Speaking to journalists in Brisbane, David Cameron underlined Britain’s stance on the subject, saying: “When you’ve got a strong case to make ... when you’ve got a  20 per cent tax rate, then you damn well expect people to pay it.”

According to the Prime Minister, more than 90 countries have agreed to share tax information. However, he would not comment on the controversy swirling around Mr Juncker.

The UK fiercely opposed his elevation to the presidency of the EC, but largely on the grounds that he was seen as an old-school federalist who would be likely to frustrate British attempts to reform the EU – rather than because of his record on tax. In the end the UK was joined in opposition only by Hungary as Mr Juncker swept into office.

Since then, however, controversy has mounted over his record while prime minister of Luxembourg, with the tiny country seen as operating an overly permissive tax regime in a bid to lure multinationals to base their headquarters there.

Mr Juncker has taken responsibility for what happened inside the country during his 18-year stint as prime minister but claimed he didn’t put the tax regime together and that his tax authorities acted autonomously.

After chairing his inaugural EC meeting last week, Mr Juncker said he felt no conflict of interest and pledged not to interfere with the investigations into tax by the commission’s competition department, including those focusing on Luxembourg.

Ireland’s tax regime is also being investigated by the EC and, in addition to Starbucks, companies involved include Fiat, Amazon and Apple.

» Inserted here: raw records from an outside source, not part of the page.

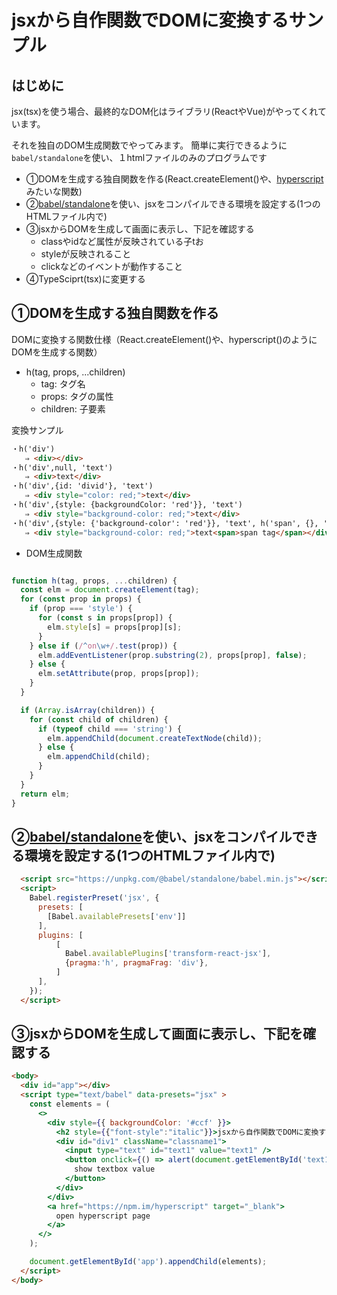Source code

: # jsxから自作関数でDOMに変換するサンプル

## はじめに

jsx(tsx)を使う場合、最終的なDOM化はライブラリ(ReactやVue)がやってくれています。

それを独自のDOM生成関数でやってみます。
簡単に実行できるように`babel/standalone`を使い、１htmlファイルのみのプログラムです


* ①DOMを生成する独自関数を作る(React.createElement()や、[hyperscript](https://github.com/hyperhype/hyperscript)みたいな関数)
* ②[babel/standalone](https://babeljs.io/docs/en/babel-standalone)を使い、jsxをコンパイルできる環境を設定する(1つのHTMLファイル内で)
* ③jsxからDOMを生成して画面に表示し、下記を確認する
  * classやidなど属性が反映されている子tお
  * styleが反映されること
  * clickなどのイベントが動作すること
* ④TypeSciprt(tsx)に変更する

## ①DOMを生成する独自関数を作る


DOMに変換する関数仕様（React.createElement()や、hyperscript()のようにDOMを生成する関数）

* h(tag, props, ...children)
  * tag: タグ名
  * props: タグの属性
  * children: 子要素

変換サンプル
``` html
・h('div')
   ⇒ <div></div>
・h('div',null, 'text')
   ⇒ <div>text</div>
・h('div',{id: 'divid'}, 'text')
   ⇒ <div style="color: red;">text</div>
・h('div',{style: {backgroundColor: 'red'}}, 'text')
   ⇒ <div style="background-color: red;">text</div>
・h('div',{style: {'background-color': 'red'}}, 'text', h('span', {}, 'span tag'))
   ⇒ <div style="background-color: red;">text<span>span tag</span></div>
```

* DOM生成関数
```javascript

function h(tag, props, ...children) {
  const elm = document.createElement(tag);
  for (const prop in props) {
    if (prop === 'style') {
      for (const s in props[prop]) {
        elm.style[s] = props[prop][s];
      }
    } else if (/^on\w+/.test(prop)) {
      elm.addEventListener(prop.substring(2), props[prop], false);
    } else {
      elm.setAttribute(prop, props[prop]);
    }
  }

  if (Array.isArray(children)) {
    for (const child of children) {
      if (typeof child === 'string') {
        elm.appendChild(document.createTextNode(child));
      } else {
        elm.appendChild(child);
      }
    }
  }
  return elm;
}
```


## ②[babel/standalone](https://babeljs.io/docs/en/babel-standalone)を使い、jsxをコンパイルできる環境を設定する(1つのHTMLファイル内で)

```html
  <script src="https://unpkg.com/@babel/standalone/babel.min.js"></script>
  <script>
    Babel.registerPreset('jsx', {
      presets: [
        [Babel.availablePresets['env']]
      ],
      plugins: [
          [
            Babel.availablePlugins['transform-react-jsx'],
            {pragma:'h', pragmaFrag: 'div'},
          ]
      ],
    });
  </script>
```


## ③jsxからDOMを生成して画面に表示し、下記を確認する


```html
<body>
  <div id="app"></div>
  <script type="text/babel" data-presets="jsx" >
    const elements = (
      <>
        <div style={{ backgroundColor: '#ccf' }}>
          <h2 style={{"font-style":"italic"}}>jsxから自作関数でDOMに変換するサンプル</h2>
          <div id="div1" className="classname1">
            <input type="text" id="text1" value="text1" />
            <button onclick={() => alert(document.getElementById('text1').value)}>
              show textbox value
            </button>
          </div>
        </div>
        <a href="https://npm.im/hyperscript" target="_blank">
          open hyperscript page
        </a>
      </>
    );

    document.getElementById('app').appendChild(elements);
  </script>
</body>
```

All the governments concerned have previously defended their tax rules, arguing that they complied with EU law. Ironically, they could benefit if the commission rules against them because the companies could be forced to pay tax back to their exchequers.

Starbucks has also stated that its tax arrangements are fully compliant with OECD guidelines. The company has come under fire from MPs in Britain, who have accused it of using complicated cross-border accounting techniques to transfer profit to low-tax jurisdictions, enabling it to show a loss, or only small profits, in Britain and thus avoid corporation tax – despite rates here being the lowest of any large economy.

Earlier this year Starbucks said that it was planning to move its headquarters away from the Netherlands and to the UK.